- [Exercise]: Without including any pictures, reproduce all the lines below word for word.
START Records supplied
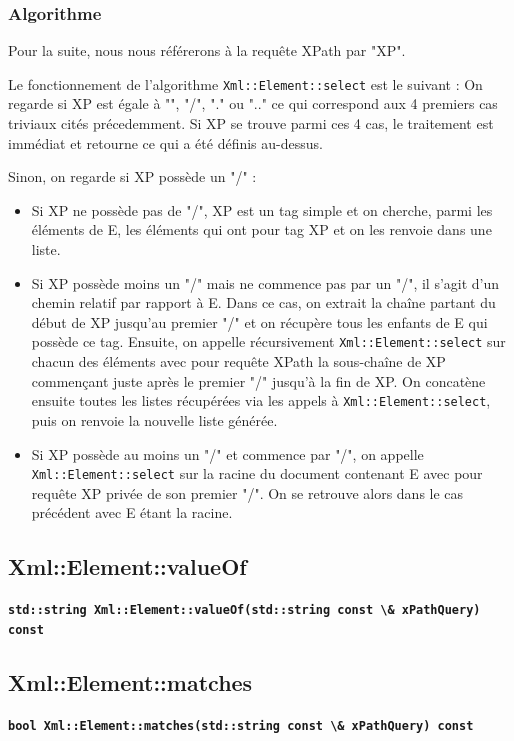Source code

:     \subsubsection{Algorithme}

    Pour la suite, nous nous référerons à la requête XPath par "XP".

    Le fonctionnement de l'algorithme \lstinline$Xml::Element::select$ est le suivant :
    On regarde si XP est égale à "", "/", "." ou ".." ce qui correspond aux 4 premiers cas triviaux cités précedemment.
    Si XP se trouve parmi ces 4 cas, le traitement est immédiat et retourne ce qui a été définis au-dessus.

    Sinon, on regarde si XP possède un "/" :
    \begin{itemize}
        \item Si XP ne possède pas de "/", XP est un tag simple et on cherche, parmi les éléments de E, les éléments qui ont pour tag XP et on les renvoie dans une liste.
        \item Si XP possède moins un "/" mais ne commence pas par un "/", il s'agit d'un chemin relatif par rapport à E. Dans ce cas, on extrait la chaîne partant du début de XP jusqu'au premier "/" et on récupère tous les enfants de E qui possède ce tag. Ensuite, on appelle récursivement \lstinline$Xml::Element::select$ sur chacun des éléments avec pour requête XPath la sous-chaîne de XP commençant juste après le premier "/" jusqu'à la fin de XP. On concatène ensuite toutes les listes récupérées via les appels à \lstinline$Xml::Element::select$, puis on renvoie la nouvelle liste générée.
        \item Si XP possède au moins un "/" et commence par "/", on appelle \lstinline$Xml::Element::select$ sur la racine du document contenant E avec pour requête XP privée de son premier "/". On se retrouve alors dans le cas précédent avec E étant la racine.
    \end{itemize}

    \subsection{Xml::Element::valueOf}

    \textbf{\lstinline$std::string Xml::Element::valueOf(std::string const \& xPathQuery) const$}

    \subsection{Xml::Element::matches}

    \textbf{\lstinline$bool Xml::Element::matches(std::string const \& xPathQuery) const$}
END Records supplied
- [Solved problem]:
Source code

:     \subsubsection{Algorithme}

    Pour la suite, nous nous référerons à la requête XPath par "XP".

    Le fonctionnement de l'algorithme \lstinline$Xml::Element::select$ est le suivant :
    On regarde si XP est égale à "", "/", "." ou ".." ce qui correspond aux 4 premiers cas triviaux cités précedemment.
    Si XP se trouve parmi ces 4 cas, le traitement est immédiat et retourne ce qui a été définis au-dessus.

    Sinon, on regarde si XP possède un "/" :
    \begin{itemize}
        \item Si XP ne possède pas de "/", XP est un tag simple et on cherche, parmi les éléments de E, les éléments qui ont pour tag XP et on les renvoie dans une liste.
        \item Si XP possède moins un "/" mais ne commence pas par un "/", il s'agit d'un chemin relatif par rapport à E. Dans ce cas, on extrait la chaîne partant du début de XP jusqu'au premier "/" et on récupère tous les enfants de E qui possède ce tag. Ensuite, on appelle récursivement \lstinline$Xml::Element::select$ sur chacun des éléments avec pour requête XPath la sous-chaîne de XP commençant juste après le premier "/" jusqu'à la fin de XP. On concatène ensuite toutes les listes récupérées via les appels à \lstinline$Xml::Element::select$, puis on renvoie la nouvelle liste générée.
        \item Si XP possède au moins un "/" et commence par "/", on appelle \lstinline$Xml::Element::select$ sur la racine du document contenant E avec pour requête XP privée de son premier "/". On se retrouve alors dans le cas précédent avec E étant la racine.
    \end{itemize}

    \subsection{Xml::Element::valueOf}

    \textbf{\lstinline$std::string Xml::Element::valueOf(std::string const \& xPathQuery) const$}

    \subsection{Xml::Element::matches}

    \textbf{\lstinline$bool Xml::Element::matches(std::string const \& xPathQuery) const$}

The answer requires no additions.